Which lines in the records below contain the word "execute"? Copy each one out.

Stored data entries:
+++
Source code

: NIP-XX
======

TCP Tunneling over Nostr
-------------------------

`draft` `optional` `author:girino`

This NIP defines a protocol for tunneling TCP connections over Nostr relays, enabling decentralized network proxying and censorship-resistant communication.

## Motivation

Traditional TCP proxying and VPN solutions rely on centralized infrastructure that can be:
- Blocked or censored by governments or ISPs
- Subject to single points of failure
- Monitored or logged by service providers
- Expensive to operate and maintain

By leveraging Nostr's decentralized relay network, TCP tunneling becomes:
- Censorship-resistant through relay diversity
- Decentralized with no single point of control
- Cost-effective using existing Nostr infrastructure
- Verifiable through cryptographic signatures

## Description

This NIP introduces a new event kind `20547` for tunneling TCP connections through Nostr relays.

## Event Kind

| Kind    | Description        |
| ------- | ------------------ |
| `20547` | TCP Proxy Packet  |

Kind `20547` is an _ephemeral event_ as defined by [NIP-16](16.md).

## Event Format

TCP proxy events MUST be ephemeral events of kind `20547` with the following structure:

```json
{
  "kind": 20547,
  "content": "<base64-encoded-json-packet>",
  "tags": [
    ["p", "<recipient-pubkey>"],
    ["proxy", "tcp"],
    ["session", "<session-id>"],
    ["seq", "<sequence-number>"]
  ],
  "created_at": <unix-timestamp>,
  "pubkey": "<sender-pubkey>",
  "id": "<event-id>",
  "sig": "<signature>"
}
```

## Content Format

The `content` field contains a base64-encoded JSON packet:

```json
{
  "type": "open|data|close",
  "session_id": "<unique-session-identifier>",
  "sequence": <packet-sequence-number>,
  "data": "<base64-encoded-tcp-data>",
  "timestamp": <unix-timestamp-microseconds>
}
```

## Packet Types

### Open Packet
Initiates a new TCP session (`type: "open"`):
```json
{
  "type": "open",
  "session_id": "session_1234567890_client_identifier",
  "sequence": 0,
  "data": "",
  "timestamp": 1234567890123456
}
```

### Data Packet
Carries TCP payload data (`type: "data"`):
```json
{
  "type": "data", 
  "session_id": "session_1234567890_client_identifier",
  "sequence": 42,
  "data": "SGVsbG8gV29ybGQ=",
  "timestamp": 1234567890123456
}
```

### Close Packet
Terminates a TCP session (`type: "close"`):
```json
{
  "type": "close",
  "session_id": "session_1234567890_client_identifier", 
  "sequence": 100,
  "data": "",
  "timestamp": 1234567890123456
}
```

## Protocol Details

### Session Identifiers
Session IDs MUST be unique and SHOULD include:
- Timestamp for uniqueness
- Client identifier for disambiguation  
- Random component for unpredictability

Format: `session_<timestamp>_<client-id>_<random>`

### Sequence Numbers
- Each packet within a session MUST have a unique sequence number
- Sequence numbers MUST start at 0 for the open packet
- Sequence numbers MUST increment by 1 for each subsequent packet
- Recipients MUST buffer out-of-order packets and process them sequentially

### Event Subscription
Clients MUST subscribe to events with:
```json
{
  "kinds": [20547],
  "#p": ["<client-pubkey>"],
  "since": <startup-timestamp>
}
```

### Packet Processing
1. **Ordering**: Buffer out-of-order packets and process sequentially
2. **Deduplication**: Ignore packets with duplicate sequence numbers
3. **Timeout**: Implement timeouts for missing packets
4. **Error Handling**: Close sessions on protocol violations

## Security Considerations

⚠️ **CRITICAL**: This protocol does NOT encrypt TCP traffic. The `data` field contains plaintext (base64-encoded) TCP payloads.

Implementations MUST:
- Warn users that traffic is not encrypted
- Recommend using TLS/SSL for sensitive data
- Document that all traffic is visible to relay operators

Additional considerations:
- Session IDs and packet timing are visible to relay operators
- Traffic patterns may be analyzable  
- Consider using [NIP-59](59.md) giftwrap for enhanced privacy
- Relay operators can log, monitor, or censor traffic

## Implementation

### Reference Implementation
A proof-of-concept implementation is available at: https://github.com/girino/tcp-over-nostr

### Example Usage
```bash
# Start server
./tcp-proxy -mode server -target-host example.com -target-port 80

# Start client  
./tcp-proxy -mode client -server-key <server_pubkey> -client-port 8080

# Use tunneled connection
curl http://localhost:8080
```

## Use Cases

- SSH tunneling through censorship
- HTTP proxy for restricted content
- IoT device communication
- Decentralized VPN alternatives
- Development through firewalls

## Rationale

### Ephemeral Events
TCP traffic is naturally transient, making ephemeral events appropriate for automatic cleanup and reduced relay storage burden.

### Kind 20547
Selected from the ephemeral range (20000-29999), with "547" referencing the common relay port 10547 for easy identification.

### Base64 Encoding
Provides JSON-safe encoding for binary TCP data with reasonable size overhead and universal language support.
+++
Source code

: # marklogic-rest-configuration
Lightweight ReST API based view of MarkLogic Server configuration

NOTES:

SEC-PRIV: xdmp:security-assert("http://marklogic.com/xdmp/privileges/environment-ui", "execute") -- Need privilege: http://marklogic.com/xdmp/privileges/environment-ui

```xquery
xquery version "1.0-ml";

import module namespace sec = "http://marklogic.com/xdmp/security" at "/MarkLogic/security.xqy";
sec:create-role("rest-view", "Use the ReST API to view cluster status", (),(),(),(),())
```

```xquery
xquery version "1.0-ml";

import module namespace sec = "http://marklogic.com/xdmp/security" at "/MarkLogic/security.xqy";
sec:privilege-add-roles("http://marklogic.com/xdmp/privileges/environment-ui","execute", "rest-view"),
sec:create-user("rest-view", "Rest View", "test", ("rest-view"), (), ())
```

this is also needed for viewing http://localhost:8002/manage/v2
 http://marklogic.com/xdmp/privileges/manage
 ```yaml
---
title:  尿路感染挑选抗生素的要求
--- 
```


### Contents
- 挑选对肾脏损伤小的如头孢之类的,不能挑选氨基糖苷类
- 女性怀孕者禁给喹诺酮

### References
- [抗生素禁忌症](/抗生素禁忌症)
+++
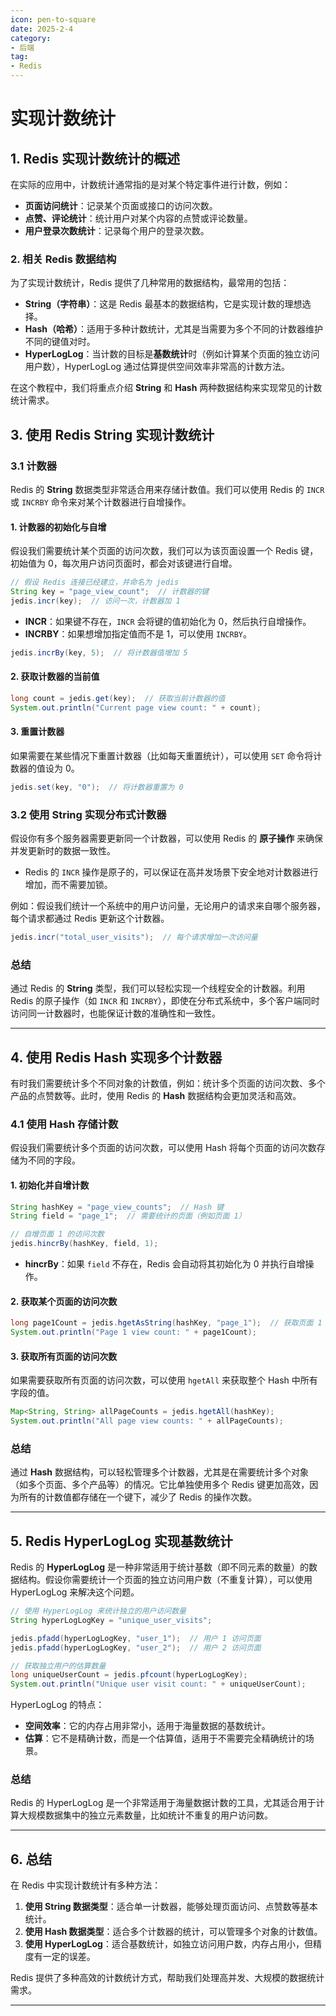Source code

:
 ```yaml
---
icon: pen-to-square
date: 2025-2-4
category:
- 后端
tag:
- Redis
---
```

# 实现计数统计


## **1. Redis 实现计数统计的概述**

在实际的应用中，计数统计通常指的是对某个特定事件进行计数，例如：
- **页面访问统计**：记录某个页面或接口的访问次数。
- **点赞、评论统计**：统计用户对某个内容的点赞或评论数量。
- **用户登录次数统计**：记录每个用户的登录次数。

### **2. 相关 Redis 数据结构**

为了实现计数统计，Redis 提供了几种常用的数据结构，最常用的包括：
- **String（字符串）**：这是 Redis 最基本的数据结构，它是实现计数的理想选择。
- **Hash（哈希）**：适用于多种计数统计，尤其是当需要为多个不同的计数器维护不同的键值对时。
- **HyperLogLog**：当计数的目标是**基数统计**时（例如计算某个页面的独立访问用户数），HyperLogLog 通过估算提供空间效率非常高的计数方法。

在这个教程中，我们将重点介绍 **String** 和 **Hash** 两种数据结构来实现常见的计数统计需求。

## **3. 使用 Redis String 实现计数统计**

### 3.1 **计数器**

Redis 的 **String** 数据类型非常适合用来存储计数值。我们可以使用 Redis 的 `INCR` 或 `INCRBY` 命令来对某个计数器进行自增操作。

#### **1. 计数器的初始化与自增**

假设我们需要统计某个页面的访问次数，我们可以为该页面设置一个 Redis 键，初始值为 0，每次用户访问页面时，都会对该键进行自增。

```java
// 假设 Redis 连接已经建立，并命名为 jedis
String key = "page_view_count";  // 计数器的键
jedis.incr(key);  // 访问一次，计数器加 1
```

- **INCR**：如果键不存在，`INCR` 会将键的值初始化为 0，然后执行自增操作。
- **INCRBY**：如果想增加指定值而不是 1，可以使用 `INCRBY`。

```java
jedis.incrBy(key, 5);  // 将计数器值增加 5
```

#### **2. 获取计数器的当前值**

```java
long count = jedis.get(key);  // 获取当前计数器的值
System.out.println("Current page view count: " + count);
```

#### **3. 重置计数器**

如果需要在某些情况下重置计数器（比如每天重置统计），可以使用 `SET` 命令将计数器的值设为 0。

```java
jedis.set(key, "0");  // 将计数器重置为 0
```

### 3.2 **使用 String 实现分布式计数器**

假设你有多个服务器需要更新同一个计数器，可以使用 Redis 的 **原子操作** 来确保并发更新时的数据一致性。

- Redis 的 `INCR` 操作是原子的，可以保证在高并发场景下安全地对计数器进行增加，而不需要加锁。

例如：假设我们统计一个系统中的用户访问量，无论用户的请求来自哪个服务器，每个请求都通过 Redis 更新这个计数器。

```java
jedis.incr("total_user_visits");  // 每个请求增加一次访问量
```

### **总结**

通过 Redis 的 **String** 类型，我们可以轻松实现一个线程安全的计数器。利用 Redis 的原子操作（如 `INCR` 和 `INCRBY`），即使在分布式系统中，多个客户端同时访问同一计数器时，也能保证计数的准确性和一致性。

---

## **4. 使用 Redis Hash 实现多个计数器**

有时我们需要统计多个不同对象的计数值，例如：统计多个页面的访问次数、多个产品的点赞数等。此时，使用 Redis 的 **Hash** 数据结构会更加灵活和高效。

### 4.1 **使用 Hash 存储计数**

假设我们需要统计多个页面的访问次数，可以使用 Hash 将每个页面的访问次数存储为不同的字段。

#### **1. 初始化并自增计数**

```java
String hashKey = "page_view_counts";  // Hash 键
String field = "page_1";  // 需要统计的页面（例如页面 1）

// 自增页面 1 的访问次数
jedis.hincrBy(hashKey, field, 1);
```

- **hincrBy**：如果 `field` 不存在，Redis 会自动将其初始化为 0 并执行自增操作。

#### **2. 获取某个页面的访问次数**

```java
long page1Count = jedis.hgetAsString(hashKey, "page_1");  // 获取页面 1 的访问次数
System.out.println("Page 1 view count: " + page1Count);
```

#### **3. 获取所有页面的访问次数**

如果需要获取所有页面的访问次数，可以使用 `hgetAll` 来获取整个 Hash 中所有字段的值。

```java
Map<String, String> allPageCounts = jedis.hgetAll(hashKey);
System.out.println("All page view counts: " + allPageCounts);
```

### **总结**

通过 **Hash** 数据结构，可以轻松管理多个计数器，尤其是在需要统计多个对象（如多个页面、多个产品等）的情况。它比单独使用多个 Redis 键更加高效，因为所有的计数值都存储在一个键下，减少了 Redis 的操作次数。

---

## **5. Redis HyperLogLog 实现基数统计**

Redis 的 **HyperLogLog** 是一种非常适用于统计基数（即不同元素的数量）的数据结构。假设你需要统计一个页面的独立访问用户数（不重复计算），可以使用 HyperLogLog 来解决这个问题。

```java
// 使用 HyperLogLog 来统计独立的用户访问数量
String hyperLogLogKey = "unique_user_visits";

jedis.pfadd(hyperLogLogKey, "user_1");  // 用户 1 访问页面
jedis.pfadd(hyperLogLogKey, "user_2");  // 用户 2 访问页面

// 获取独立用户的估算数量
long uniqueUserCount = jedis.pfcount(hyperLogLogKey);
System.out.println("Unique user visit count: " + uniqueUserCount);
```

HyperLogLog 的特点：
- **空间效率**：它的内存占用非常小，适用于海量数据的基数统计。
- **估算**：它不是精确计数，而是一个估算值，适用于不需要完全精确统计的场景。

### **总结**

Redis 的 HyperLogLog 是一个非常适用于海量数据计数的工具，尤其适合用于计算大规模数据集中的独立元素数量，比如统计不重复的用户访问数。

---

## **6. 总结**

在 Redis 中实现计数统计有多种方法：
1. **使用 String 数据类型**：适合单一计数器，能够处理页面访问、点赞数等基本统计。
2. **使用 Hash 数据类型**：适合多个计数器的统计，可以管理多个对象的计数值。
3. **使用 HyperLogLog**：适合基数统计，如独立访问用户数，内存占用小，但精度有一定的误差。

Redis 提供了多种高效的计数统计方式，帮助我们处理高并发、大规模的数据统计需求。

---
+++
Task response:
SEC-PRIV: xdmp:security-assert("http://marklogic.com/xdmp/privileges/environment-ui", "execute") -- Need privilege: http://marklogic.com/xdmp/privileges/environment-ui
sec:privilege-add-roles("http://marklogic.com/xdmp/privileges/environment-ui","execute", "rest-view"),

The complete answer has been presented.